A record shop or record store is a retail outlet that sells recorded music. Per the name, in the late 19th century and the early 20th century, record shops only sold gramophone records. But over the course of the 20th century, record shops sold the new formats that were developed, such as eight track tapes, compact cassettes and compact discs (CDs). Today, in the 21st century, record stores mainly sell CDs, vinyl records and, in some cases, DVDs of movies, TV shows, cartoons and concerts. Some record stores also sell music-related items such as posters of bands or singers, related clothing items and even merchandise such as bags and coffee mugs.

Even when CDs became popular during the 1990s, people in English-speaking countries still continued using the term "record shop" to describe a shop selling sound recordings. With the vinyl revival of the 21st century, often generating more income than CDs, the name is again accurate.

Modern era[edit]

United Kingdom[edit]

Prior to the 2000s, more record shops were privately run, independent businesses, meaning that prices could differ from town to town and store to store. In the 2000s, record shops are largely chain-owned and thus prices are fairly similar in different towns. In the United Kingdom the national chain style of selling records and tapes developed with Our Price, itself originally a small independent business founded in the early 1970s that expanded nationwide.

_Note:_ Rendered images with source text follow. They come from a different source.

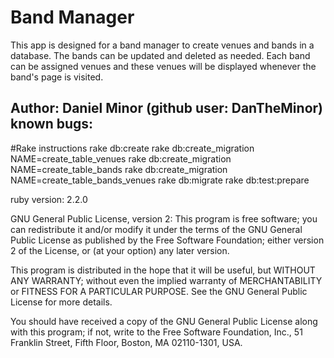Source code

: # Band Manager
This app is designed for a band manager to create venues and bands in a database. The bands can be updated and deleted as needed. Each band can be assigned venues and these venues will be displayed whenever the band's page is visited.

Author: Daniel Minor (github user: DanTheMinor)
known bugs:
--

#Rake instructions
rake db:create
rake db:create_migration NAME=create_table_venues
rake db:create_migration NAME=create_table_bands
rake db:create_migration NAME=create_table_bands_venues
rake db:migrate
rake db:test:prepare

ruby version: 2.2.0

GNU General Public License, version 2:
This program is free software; you can redistribute it and/or
modify it under the terms of the GNU General Public License
as published by the Free Software Foundation; either version 2
of the License, or (at your option) any later version.

This program is distributed in the hope that it will be useful,
but WITHOUT ANY WARRANTY; without even the implied warranty of
MERCHANTABILITY or FITNESS FOR A PARTICULAR PURPOSE.  See the
GNU General Public License for more details.

You should have received a copy of the GNU General Public License
along with this program; if not, write to the Free Software
Foundation, Inc., 51 Franklin Street, Fifth Floor, Boston, MA  02110-1301, USA.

The current record store chains in the UK are HMV, Fopp, and Rough Trade. The enormous increase in sales of vinyl records in the 2000s has provided an opportunity for growth in some sectors. According to a recent study, Brighton, England has the highest number of record stores per 100,000 residents in the world.[citation needed]

United States[edit]

With the demise of chains such as Sam Goody (except for 2 stores) and Tower Records in the 2000s, there remained no national retail chains focused on sales of recorded music except for FYE. Although music sales continued in dedicated sections of video stores (until their demise) and at big box retailers such as Best Buy, Walmart and Target. Most record retailers today are independent retailers.


Record shops also host musical performances, especially on Record Store Day: Magnapop are pictured here playing at an American store in 1994, with flyers for their album Hot Boxing visible in the background

Spillers Records in Cardiff, Wales, founded in 1894 by Henry Spiller, is reputed to be the oldest record shop in the world.[1] It originally specialised in the sale of phonographs, cylinders and shellac discs.

Shellac and then vinyl records were popular right up to the 1990s when CDs became the most popular form of recorded music. Soon, however, mail order and internet selling caused prices to fall, and with the advent of downloads and streaming, many record shops were forced to close. The vinyl revival has however increased income for record shops, and many new record shops and even chains of record shops have opened.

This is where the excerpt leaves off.